POWER Plastics says the installation of an
ABB robotic solution has increased its productivity by up to 40%.
Previously, the staff had to manually pack 3000 bottles every hour for a daily total of 60,000. The bottles came in 250 and 500mL sizes and in five different colours.
This workload compromised health and safety and resulted in high labour costs. Increases in workers’ compensation claims from repetitive strain injury (RSI) as well as rising operational and material costs were behind the decision to invest in robot technology.
Sydney-based systems integrator
Apex Automation and Robotics was brought in to assess the situation. It found the client required a flexible solution which could handle diverse products.
The automation provider developed a cell with the six-axis IRB 4400L robot, with a 2.43m reach and a 30kg payload, at its core. Two extrusion blow moulding units and accumulation conveyors feed the bottles to the robot.

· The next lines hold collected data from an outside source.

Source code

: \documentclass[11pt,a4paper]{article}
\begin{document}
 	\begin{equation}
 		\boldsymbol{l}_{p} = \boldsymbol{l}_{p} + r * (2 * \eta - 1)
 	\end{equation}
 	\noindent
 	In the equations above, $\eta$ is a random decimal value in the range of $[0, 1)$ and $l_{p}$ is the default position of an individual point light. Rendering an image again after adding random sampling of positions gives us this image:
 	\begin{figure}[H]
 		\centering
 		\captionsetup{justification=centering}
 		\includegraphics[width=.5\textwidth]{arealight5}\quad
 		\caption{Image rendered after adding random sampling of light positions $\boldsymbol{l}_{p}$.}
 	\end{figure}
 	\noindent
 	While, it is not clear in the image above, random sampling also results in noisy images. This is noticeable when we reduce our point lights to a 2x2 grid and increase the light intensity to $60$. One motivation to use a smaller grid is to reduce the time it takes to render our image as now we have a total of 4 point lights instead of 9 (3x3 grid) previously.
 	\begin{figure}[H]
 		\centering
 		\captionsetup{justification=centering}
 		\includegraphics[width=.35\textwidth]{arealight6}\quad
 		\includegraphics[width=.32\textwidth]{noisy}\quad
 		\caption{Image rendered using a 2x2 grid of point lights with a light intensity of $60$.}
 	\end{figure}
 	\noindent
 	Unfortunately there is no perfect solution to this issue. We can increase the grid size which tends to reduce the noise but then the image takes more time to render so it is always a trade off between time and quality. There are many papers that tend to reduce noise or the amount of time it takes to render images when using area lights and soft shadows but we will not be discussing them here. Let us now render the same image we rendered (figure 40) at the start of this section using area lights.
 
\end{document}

The robot picks up a row of ten bottles at a time with an Apex-designed vacuum cup gripper, spaces them out and places them upright on a stainless steel platen. It then rotates 180 degrees and repeats the process with a new row of bottles, placing them upside down between each bottle in the first row.

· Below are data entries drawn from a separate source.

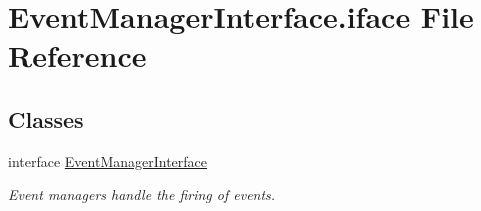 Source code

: \hypertarget{EventManagerInterface_8iface}{\section{Event\-Manager\-Interface.\-iface File Reference}
\label{EventManagerInterface_8iface}
}
\subsection*{Classes}
\begin{DoxyCompactItemize}
\item 
interface \hyperlink{interfaceEventManagerInterface}{Event\-Manager\-Interface}
\begin{DoxyCompactList}\small\item\em Event managers handle the firing of events. \end{DoxyCompactList}\end{DoxyCompactItemize}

The robot signals an operator when the platen is full. The operator inspects the bottles, seals them in plastic and takes them to a pallet. Meanwhile, the robot turns to the opposite zone to start working on another platen.
The customer did not automate the entire line because it wanted to retain human inspection and quality assurance within the process. However, the solution has allowed workers to be reassigned to other tasks.
Output has increased by between 30 and 40% on weekends, when the plastic fabricator employs only a skeleton crew.